Recorded data
[Start of section]

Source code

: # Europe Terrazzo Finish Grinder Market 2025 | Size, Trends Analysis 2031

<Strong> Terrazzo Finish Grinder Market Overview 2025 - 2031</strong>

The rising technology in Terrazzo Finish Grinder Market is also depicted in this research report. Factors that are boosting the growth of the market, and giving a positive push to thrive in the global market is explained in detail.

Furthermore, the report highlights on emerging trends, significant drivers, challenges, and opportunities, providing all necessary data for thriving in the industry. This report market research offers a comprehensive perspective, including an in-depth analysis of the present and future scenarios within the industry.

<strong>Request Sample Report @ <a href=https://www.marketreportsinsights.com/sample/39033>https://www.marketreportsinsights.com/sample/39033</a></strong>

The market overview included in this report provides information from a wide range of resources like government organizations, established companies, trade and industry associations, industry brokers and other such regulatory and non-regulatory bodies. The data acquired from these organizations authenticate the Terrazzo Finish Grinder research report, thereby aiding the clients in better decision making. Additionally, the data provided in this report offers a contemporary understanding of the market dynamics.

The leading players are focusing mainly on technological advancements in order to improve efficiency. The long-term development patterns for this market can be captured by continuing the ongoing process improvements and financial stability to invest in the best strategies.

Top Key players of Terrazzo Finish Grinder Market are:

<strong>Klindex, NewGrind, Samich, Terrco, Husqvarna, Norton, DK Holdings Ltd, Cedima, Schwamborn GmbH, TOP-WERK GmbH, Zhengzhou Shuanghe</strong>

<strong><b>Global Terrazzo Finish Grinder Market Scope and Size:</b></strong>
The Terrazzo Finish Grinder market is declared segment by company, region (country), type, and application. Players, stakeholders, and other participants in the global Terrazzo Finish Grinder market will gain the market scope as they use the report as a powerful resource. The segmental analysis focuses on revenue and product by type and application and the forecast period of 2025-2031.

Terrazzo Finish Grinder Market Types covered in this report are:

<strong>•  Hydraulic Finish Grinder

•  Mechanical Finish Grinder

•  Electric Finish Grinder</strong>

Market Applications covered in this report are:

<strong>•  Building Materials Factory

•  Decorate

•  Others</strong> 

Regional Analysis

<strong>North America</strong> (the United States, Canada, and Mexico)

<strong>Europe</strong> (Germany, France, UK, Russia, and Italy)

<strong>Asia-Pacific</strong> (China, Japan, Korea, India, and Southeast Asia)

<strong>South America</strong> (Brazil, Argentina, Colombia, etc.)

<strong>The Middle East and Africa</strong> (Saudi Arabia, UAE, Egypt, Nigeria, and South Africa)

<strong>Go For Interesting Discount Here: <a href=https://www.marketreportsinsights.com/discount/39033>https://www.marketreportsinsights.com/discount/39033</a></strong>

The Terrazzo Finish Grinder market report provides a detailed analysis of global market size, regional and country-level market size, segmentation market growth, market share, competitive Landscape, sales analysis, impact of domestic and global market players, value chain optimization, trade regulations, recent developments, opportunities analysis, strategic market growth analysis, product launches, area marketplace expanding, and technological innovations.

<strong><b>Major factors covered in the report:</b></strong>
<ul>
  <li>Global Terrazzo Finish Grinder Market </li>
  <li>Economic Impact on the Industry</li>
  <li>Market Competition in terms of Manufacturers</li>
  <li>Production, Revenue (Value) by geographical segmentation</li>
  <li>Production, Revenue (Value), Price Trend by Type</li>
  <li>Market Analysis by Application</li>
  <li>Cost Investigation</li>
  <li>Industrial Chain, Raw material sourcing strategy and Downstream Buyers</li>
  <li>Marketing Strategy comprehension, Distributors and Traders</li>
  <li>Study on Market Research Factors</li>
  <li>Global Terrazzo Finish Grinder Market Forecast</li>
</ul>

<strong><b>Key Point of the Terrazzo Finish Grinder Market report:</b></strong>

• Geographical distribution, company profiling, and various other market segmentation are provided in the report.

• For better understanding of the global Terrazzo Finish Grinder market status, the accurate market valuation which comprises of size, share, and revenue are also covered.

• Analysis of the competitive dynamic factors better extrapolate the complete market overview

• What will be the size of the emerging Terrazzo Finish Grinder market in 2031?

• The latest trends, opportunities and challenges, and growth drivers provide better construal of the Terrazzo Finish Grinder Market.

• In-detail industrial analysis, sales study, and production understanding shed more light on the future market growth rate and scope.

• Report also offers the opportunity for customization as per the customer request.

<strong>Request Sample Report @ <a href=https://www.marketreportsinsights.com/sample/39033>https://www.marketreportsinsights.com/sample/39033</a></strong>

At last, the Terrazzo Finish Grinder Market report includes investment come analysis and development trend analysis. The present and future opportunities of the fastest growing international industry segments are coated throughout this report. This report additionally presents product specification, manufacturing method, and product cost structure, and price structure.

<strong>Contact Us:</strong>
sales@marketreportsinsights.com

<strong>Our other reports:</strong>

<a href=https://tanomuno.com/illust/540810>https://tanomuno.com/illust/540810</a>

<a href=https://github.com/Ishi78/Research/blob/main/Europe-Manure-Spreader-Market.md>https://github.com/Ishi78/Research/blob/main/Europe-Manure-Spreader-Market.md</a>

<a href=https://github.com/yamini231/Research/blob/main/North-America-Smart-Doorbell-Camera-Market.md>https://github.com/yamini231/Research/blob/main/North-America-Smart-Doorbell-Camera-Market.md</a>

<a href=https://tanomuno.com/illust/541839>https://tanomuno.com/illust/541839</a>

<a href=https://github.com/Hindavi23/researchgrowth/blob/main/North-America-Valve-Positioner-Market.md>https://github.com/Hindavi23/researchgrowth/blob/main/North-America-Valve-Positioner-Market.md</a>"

[End of section]

**Task requirements:** The word "provides" appears in some lines of the data. Copy every one of those lines.

**Solution to the problem:**
The market overview included in this report provides information from a wide range of resources like government organizations, established companies, trade and industry associations, industry brokers and other such regulatory and non-regulatory bodies. The data acquired from these organizations authenticate the Terrazzo Finish Grinder research report, thereby aiding the clients in better decision making. Additionally, the data provided in this report offers a contemporary understanding of the market dynamics.
The Terrazzo Finish Grinder market report provides a detailed analysis of global market size, regional and country-level market size, segmentation market growth, market share, competitive Landscape, sales analysis, impact of domestic and global market players, value chain optimization, trade regulations, recent developments, opportunities analysis, strategic market growth analysis, product launches, area marketplace expanding, and technological innovations.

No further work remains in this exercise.